*Assignment*.
From the entries below, please output exactly the lines starting at the one containing "Geometry Lab at" and ending at the one containing "Work on this", both included.
"""
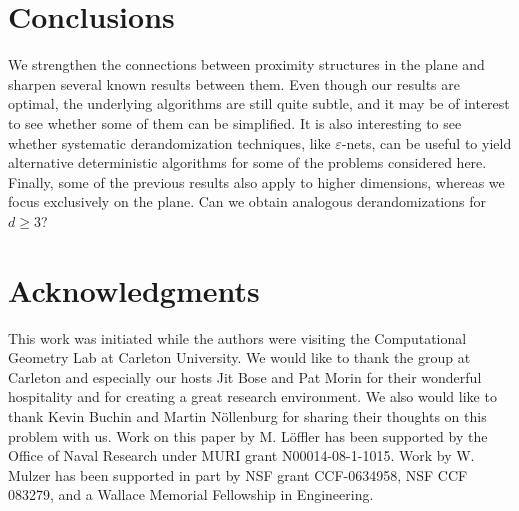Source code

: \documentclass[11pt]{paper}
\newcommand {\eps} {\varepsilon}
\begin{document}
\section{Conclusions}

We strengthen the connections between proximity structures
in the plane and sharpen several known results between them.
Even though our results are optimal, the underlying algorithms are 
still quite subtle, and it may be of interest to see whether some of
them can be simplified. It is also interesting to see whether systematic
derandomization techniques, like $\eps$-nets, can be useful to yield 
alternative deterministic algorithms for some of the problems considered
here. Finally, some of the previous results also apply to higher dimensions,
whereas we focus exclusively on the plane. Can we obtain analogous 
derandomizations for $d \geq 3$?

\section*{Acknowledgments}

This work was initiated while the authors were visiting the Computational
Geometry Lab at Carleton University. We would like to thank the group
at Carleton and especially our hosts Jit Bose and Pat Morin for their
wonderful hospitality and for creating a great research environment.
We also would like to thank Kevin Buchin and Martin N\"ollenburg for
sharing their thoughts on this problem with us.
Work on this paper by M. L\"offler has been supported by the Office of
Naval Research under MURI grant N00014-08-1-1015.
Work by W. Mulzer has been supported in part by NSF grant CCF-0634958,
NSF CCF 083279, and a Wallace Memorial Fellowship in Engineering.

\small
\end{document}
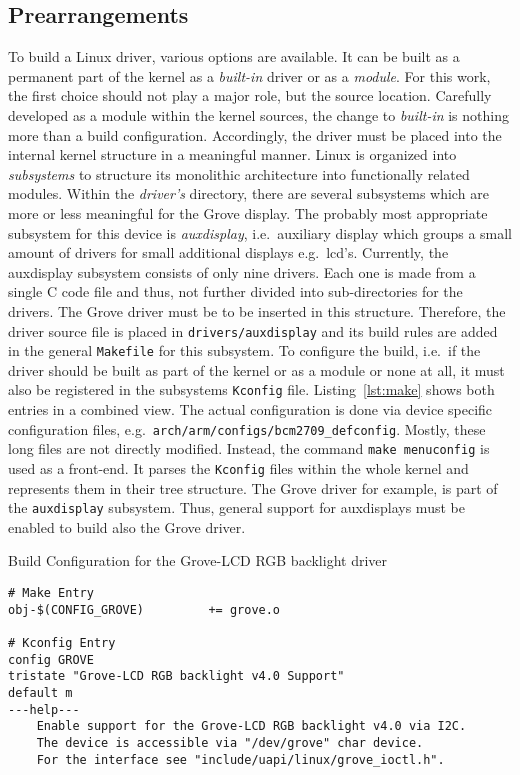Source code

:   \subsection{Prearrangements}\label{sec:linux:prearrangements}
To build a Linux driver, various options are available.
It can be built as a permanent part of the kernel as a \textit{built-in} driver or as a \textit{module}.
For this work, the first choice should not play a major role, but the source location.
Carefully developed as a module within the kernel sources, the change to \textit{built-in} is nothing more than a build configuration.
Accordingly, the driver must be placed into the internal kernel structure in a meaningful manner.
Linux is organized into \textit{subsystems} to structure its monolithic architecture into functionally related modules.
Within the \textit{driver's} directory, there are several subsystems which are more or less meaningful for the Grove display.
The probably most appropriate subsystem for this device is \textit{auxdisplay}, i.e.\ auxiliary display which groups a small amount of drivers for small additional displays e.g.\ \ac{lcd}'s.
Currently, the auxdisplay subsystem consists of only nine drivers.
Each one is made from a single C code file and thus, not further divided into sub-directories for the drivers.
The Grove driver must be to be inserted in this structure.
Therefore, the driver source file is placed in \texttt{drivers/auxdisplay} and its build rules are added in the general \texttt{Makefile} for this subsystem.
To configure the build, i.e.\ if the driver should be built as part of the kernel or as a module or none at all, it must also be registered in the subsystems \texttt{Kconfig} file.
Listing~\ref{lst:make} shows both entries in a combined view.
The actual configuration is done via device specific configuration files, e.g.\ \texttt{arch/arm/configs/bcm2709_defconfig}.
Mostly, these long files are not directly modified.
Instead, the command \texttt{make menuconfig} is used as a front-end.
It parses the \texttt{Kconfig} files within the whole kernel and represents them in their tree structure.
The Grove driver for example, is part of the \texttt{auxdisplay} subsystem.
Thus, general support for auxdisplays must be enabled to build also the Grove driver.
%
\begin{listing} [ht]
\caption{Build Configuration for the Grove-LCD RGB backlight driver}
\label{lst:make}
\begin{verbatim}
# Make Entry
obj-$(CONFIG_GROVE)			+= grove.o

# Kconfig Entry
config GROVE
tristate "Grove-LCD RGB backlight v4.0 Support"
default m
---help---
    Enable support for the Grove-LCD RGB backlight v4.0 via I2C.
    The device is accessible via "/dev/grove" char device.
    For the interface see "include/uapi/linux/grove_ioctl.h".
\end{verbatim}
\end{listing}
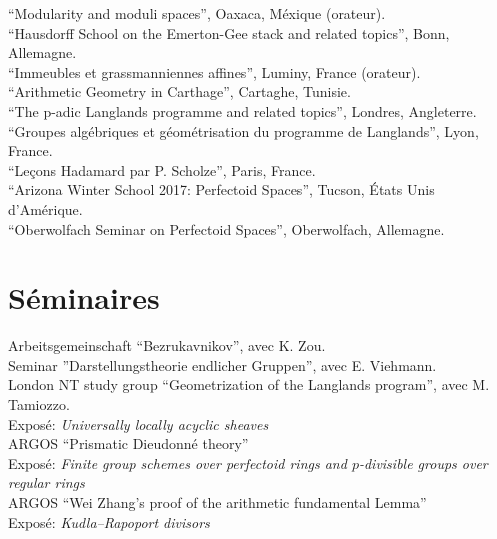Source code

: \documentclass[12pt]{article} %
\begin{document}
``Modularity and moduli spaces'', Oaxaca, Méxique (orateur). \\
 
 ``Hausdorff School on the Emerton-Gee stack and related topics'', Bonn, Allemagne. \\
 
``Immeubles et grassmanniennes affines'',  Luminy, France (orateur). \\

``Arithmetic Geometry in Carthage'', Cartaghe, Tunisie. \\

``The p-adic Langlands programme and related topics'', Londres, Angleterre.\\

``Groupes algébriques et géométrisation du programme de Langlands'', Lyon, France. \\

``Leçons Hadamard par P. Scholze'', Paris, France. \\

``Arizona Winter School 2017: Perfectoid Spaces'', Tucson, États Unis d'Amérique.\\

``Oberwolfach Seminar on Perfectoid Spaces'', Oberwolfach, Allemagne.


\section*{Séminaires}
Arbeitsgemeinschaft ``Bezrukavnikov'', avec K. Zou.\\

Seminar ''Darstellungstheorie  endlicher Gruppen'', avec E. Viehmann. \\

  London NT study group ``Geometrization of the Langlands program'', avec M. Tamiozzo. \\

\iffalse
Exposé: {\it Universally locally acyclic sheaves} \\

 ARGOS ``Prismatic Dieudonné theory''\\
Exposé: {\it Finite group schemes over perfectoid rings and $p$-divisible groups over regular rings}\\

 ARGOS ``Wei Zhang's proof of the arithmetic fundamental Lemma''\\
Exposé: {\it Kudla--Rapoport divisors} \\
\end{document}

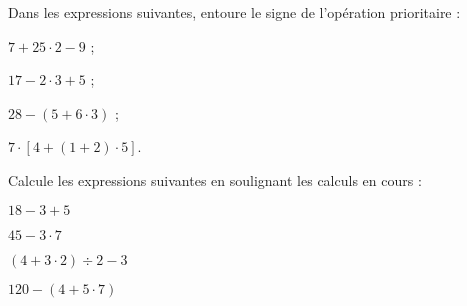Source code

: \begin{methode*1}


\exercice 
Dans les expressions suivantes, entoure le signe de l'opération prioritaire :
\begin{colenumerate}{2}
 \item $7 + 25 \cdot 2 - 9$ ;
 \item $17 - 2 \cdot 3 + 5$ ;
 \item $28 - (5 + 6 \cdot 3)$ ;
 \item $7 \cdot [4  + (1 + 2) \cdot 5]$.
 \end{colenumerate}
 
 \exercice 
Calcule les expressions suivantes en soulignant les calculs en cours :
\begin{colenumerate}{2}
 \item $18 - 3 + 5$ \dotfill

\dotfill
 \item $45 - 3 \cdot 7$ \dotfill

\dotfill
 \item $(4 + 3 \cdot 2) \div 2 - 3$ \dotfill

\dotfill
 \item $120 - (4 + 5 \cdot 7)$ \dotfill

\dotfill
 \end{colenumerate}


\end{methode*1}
"""
*Result of the exercise*.
Geometry Lab at Carleton University. We would like to thank the group
at Carleton and especially our hosts Jit Bose and Pat Morin for their
wonderful hospitality and for creating a great research environment.
We also would like to thank Kevin Buchin and Martin N\"ollenburg for
sharing their thoughts on this problem with us.
Work on this paper by M. L\"offler has been supported by the Office of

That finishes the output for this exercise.